Fair and equitable evaluation of our productivity requires that we establish transparent expectations. The IUI campus already has detailed effort distribution guidelines and expectation rubrics, but IUB has not. This past semester, an IUB campus-wide task force drafted guidelines for workload effort distribution for tenured and tenure-track faculty. Effort distribution guidelines for non-tenure-track faculty will be developed later.
While the work of a full-time faculty member routinely extends beyond 40 hours per week, the standard distribution of effort for tenure-track/tenured faculty across the university is:
- 40% teaching, where one “average” 3-credit course is equivalent to a 10% effort over the academic year.
- 40% research/creative activity
- 20% service
This distribution varies based on career stage, disciplinary norms, scholarly leadership commitments, and unit needs. For example, at IU Indy, the current 40/40/20 guidelines are implemented as follows. On average, tenured IUI faculty teach four courses a year, publish consistently in peer-reviewed venues, submit or lead external grants, and actively serve on a couple of internal or external committees and/or service assignments. More research-active faculty have reduced teaching loads (three courses a year), but have higher expectations in research with multiple grants, several graduate student advisees, and/or more publications in higher-impact venues, as specified by the different disciplines. This results in a workload distribution of 30/50/20. IUB faculty are expected to teach three courses a year and focus more on research. Therefore, their standard workload expectation is closer to 30/50/20.

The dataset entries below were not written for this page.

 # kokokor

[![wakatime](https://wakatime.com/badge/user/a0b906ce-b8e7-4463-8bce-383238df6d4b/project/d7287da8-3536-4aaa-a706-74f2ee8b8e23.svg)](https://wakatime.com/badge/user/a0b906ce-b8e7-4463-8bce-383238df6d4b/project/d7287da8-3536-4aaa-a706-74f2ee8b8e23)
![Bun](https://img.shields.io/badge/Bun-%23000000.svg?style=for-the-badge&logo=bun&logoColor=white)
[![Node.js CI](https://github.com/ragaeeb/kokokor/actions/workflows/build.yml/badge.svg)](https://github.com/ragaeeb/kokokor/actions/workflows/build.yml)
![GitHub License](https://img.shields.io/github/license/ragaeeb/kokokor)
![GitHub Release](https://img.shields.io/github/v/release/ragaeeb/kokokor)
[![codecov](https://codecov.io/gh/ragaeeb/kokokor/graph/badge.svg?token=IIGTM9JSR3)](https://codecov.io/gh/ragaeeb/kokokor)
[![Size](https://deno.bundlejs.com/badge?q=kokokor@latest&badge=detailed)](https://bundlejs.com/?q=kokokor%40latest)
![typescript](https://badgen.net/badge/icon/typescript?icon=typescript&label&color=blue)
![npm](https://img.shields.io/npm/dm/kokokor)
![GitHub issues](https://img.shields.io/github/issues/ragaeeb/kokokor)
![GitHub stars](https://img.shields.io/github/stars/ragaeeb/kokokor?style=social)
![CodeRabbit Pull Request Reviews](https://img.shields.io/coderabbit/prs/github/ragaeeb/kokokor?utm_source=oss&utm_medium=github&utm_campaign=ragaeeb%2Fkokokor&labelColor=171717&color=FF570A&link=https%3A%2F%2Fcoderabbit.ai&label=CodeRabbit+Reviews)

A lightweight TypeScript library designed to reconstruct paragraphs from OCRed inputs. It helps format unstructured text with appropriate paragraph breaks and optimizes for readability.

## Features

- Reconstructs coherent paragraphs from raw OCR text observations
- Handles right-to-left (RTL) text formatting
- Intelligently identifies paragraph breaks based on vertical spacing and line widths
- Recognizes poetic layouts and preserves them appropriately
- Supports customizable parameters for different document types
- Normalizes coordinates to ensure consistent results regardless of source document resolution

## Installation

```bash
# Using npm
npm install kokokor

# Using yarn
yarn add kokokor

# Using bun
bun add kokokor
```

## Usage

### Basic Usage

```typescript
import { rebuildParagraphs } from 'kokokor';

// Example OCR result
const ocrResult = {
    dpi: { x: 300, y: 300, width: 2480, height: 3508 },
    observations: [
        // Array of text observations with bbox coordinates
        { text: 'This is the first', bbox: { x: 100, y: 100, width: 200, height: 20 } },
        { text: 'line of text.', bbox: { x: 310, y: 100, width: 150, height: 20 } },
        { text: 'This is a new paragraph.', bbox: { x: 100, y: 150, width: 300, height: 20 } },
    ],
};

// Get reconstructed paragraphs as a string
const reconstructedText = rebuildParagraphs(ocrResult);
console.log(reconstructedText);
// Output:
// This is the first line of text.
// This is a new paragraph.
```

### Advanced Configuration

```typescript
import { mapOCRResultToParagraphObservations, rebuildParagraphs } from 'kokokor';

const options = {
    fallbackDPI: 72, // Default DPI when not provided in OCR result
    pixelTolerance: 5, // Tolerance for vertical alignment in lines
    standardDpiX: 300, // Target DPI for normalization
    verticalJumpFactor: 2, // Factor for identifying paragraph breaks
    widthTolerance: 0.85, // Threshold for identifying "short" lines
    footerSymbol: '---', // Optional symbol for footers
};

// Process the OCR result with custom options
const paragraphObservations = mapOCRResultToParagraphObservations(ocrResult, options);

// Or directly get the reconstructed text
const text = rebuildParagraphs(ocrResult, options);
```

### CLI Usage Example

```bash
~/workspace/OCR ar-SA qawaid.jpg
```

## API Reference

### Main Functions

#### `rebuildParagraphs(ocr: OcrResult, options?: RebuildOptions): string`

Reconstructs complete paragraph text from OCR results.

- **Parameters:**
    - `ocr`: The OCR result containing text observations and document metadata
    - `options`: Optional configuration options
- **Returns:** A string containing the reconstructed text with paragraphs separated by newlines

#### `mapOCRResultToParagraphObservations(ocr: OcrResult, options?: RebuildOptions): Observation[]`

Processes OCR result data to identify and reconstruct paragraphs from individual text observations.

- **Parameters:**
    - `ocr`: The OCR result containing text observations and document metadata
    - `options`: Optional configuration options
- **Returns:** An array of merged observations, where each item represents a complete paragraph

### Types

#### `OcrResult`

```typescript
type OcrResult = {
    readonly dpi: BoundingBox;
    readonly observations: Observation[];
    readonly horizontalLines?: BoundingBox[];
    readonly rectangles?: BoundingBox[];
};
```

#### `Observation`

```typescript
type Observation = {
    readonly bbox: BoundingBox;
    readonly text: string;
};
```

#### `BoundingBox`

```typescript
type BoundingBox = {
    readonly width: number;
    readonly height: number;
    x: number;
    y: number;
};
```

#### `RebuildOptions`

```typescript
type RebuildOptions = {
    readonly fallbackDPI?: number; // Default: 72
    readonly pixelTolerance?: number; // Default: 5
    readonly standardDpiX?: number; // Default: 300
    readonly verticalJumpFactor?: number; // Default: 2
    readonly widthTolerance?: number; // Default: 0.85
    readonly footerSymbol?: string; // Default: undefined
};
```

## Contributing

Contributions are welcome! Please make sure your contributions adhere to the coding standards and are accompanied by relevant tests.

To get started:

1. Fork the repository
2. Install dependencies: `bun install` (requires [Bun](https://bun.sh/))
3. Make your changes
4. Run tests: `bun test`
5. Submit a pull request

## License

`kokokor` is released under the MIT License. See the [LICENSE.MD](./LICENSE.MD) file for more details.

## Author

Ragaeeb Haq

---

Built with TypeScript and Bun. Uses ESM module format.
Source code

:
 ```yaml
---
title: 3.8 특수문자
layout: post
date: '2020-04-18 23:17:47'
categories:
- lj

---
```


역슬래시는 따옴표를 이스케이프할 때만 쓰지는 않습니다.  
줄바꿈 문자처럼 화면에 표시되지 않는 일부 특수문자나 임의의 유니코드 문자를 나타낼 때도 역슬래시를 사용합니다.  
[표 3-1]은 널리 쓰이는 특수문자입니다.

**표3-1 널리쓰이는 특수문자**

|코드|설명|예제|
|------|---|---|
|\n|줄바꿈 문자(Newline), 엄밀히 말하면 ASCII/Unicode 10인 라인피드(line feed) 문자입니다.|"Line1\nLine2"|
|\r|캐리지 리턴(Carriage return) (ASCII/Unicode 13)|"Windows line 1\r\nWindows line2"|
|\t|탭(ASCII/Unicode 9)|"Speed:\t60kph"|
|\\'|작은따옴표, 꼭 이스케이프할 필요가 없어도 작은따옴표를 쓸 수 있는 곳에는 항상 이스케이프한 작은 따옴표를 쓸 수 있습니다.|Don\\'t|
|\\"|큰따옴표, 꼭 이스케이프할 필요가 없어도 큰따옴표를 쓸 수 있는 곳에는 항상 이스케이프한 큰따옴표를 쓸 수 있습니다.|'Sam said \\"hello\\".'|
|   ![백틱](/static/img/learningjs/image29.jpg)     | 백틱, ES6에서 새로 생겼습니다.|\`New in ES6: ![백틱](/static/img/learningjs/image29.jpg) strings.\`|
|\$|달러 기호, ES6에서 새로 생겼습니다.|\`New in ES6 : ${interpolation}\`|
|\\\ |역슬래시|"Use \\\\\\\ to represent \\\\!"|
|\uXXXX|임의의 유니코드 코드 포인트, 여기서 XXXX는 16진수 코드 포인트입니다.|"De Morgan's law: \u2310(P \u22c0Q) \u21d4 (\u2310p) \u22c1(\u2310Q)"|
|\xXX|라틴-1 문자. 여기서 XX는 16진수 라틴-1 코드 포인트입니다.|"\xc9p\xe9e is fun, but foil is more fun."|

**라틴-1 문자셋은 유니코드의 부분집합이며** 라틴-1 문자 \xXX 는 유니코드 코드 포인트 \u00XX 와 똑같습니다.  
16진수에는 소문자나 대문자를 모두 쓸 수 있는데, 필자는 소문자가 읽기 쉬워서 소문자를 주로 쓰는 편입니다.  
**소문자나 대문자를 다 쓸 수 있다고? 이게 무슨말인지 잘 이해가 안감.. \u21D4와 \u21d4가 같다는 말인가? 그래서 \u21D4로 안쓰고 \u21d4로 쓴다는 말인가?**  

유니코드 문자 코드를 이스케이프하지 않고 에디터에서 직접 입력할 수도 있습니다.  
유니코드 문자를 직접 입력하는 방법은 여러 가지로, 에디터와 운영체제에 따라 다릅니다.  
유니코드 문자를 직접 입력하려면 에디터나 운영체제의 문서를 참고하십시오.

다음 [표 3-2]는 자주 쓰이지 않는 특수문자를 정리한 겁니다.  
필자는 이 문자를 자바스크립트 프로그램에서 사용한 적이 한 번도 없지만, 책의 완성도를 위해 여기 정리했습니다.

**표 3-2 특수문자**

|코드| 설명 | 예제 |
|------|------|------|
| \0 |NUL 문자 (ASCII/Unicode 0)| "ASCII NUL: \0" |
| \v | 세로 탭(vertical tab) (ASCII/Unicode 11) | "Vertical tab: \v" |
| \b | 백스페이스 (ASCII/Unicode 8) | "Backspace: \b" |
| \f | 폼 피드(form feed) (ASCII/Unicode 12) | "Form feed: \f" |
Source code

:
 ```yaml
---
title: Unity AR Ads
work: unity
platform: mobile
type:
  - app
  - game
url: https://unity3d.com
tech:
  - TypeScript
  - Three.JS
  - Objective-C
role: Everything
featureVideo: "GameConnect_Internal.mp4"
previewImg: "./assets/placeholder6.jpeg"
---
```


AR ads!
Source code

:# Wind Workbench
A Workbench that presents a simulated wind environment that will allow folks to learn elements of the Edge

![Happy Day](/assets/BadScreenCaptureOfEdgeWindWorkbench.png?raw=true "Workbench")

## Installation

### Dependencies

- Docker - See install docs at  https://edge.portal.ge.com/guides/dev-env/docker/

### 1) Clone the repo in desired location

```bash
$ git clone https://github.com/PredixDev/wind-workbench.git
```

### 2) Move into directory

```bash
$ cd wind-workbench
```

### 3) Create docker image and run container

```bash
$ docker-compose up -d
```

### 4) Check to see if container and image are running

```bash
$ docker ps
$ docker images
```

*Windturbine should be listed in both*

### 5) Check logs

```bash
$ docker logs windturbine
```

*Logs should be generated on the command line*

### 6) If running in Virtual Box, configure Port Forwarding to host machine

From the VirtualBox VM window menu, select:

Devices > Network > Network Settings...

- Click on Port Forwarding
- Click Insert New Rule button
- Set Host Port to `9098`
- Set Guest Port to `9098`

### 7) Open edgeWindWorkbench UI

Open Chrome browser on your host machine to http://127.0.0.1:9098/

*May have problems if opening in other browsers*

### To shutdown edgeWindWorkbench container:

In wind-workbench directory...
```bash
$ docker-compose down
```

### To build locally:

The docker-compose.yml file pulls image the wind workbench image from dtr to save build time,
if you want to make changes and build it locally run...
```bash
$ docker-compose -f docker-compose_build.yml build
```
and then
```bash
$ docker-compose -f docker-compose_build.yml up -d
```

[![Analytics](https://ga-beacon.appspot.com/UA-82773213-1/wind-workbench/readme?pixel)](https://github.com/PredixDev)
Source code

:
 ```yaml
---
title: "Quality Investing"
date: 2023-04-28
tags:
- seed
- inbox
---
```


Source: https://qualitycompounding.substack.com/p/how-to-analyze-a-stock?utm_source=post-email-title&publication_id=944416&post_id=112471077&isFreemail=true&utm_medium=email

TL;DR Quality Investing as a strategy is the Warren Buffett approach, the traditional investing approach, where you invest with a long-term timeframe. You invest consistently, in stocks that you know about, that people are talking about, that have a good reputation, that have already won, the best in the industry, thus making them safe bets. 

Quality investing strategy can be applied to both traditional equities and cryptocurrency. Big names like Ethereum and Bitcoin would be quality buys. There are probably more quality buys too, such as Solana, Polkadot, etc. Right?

This coming semester, each department will need to review and/or redefine what activities constitute teaching, research, and service, and establish typical expectations for each domain to come into compliance with BOT-24 without compromising disciplinary expectations and norms. Of course, deviations from the accepted baseline expectations will be allowed to account for career stage, scholarly leadership, personal circumstances, unit needs, and other relevant factors, and must be documented and approved annually. For example, a department chair carrying a 50% service load and teaching one course would have their workload expectation as 10/40/50.